Block a module only on CLI

Is there a way to block a container from being available on CLI? I want it to be still available as API and NETCONF.

I understand I can hide it, but that means its’ still available if the user enters full CLI command.

I’m not sure what you mean here. If you insert the tailf:hidden statement in a container, the container and everything below is hidden from user interfaces (CLI and WebUI) but visible from machine interfaces (NETCONF, RESTCONF or SNMP) and if you don’t add the hide group to confd.conf there is no way to make the container visible.

If you want to prevent a whole module from being used in CLI, you can use the export option of confdc. “man confdc”

Otherwise, you can use a data rule in NACM to control read and write permissions on a specific data path.

Hide groups are useful to hide nodes and protect them with passwords, like diagnostic commands.

I suspect @shrakuma may be thinking of the clispec directive /clispec/$MODE/cmd/options/hidden, which behaves like that - if you know that the command exists, you can use it.
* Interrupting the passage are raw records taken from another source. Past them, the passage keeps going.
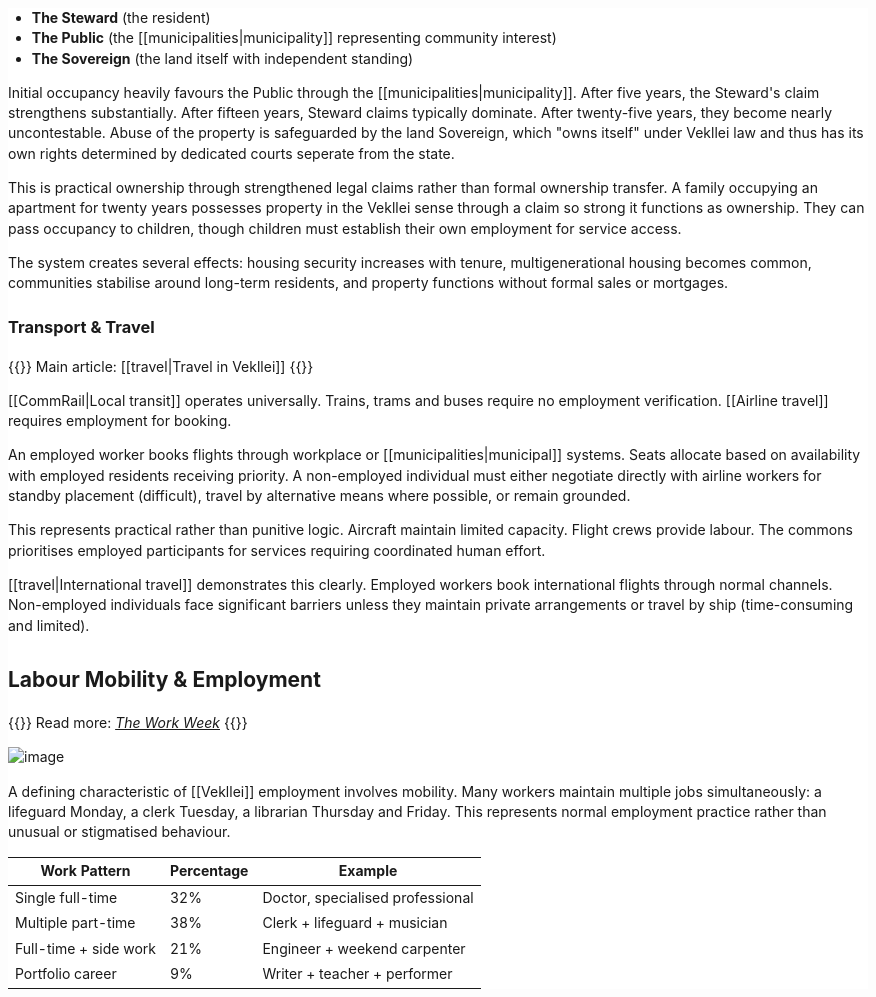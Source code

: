* **The Steward** (the resident)
* **The Public** (the [[municipalities|municipality]] representing community interest)
* **The Sovereign** (the land itself with independent standing)

Initial occupancy heavily favours the Public through the [[municipalities|municipality]]. After five years, the Steward's claim strengthens substantially. After fifteen years, Steward claims typically dominate. After twenty-five years, they become nearly uncontestable. Abuse of the property is safeguarded by the land Sovereign, which "owns itself" under Vekllei law and thus has its own rights determined by dedicated courts seperate from the state.

This is practical ownership through strengthened legal claims rather than formal ownership transfer. A family occupying an apartment for twenty years possesses property in the Vekllei sense through a claim so strong it functions as ownership. They can pass occupancy to children, though children must establish their own employment for service access.

The system creates several effects: housing security increases with tenure, multigenerational housing becomes common, communities stabilise around long-term residents, and property functions without formal sales or mortgages.

### Transport & Travel

{{<note advice>}}
Main article: [[travel|Travel in Vekllei]]
{{</note>}}

[[CommRail|Local transit]] operates universally. Trains, trams and buses require no employment verification. [[Airline travel]] requires employment for booking.

An employed worker books flights through workplace or [[municipalities|municipal]] systems. Seats allocate based on availability with employed residents receiving priority. A non-employed individual must either negotiate directly with airline workers for standby placement (difficult), travel by alternative means where possible, or remain grounded.

This represents practical rather than punitive logic. Aircraft maintain limited capacity. Flight crews provide labour. The commons prioritises employed participants for services requiring coordinated human effort.

[[travel|International travel]] demonstrates this clearly. Employed workers book international flights through normal channels. Non-employed individuals face significant barriers unless they maintain private arrangements or travel by ship (time-consuming and limited).

## Labour Mobility & Employment

{{<note advice>}}
Read more: *[The Work Week](/stories/work-week/)*
{{</note>}}

![image](/images/fullres/work-week.jpg)

A defining characteristic of [[Vekllei]] employment involves mobility. Many workers maintain multiple jobs simultaneously: a lifeguard Monday, a clerk Tuesday, a librarian Thursday and Friday. This represents normal employment practice rather than unusual or stigmatised behaviour.

| Work Pattern | Percentage | Example |
|---------|------------|---------|
| Single full-time | 32% | Doctor, specialised professional |
| Multiple part-time | 38% | Clerk + lifeguard + musician |
| Full-time + side work | 21% | Engineer + weekend carpenter |
| Portfolio career | 9% | Writer + teacher + performer |


[^ruin]: While *ruin* might seem to exaggerate a fall to the basic comforts of unemployed life in Vekllei, the same is true at certain scales overseas -- how many millionaires truly end up on the streets? The risk of losing power, resources, luxuries, respect and effort motivates success in Vekllei as it does overseas.
[^export-licensing]: Export licensing allows companies to profit off of surplus production, subject to permits provided by the [[Bureau of Surplus and Export]].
But of course this directive only applies to the command defined by the parent /clispec/$MODE/cmd element, and isn’t relevant for hiding an auto-rendered container.

That is absolutely correct, but I’m not sure it is good advice in this context - I would recommend @jjohansson’s suggestion of using tailf:hidden with a hide group that isn’t listed in confd.conf - this is a good way to hide data nodes from user interfaces without any possibility of access.

NACM rules are very powerful and can definitely be used to achieve the same effect - but I think it is good to keep in mind that their purpose really is to specify access rights, not to give a specific “user experience”. E.g. in this case, if a given user can access a node via NETCONF but not via CLI, it isn’t really a matter of access rights. Having a large number of NACM rules for the purpose of “hiding” is also likely to have a bigger performance impact than using tailf:hidden on the corresponding nodes.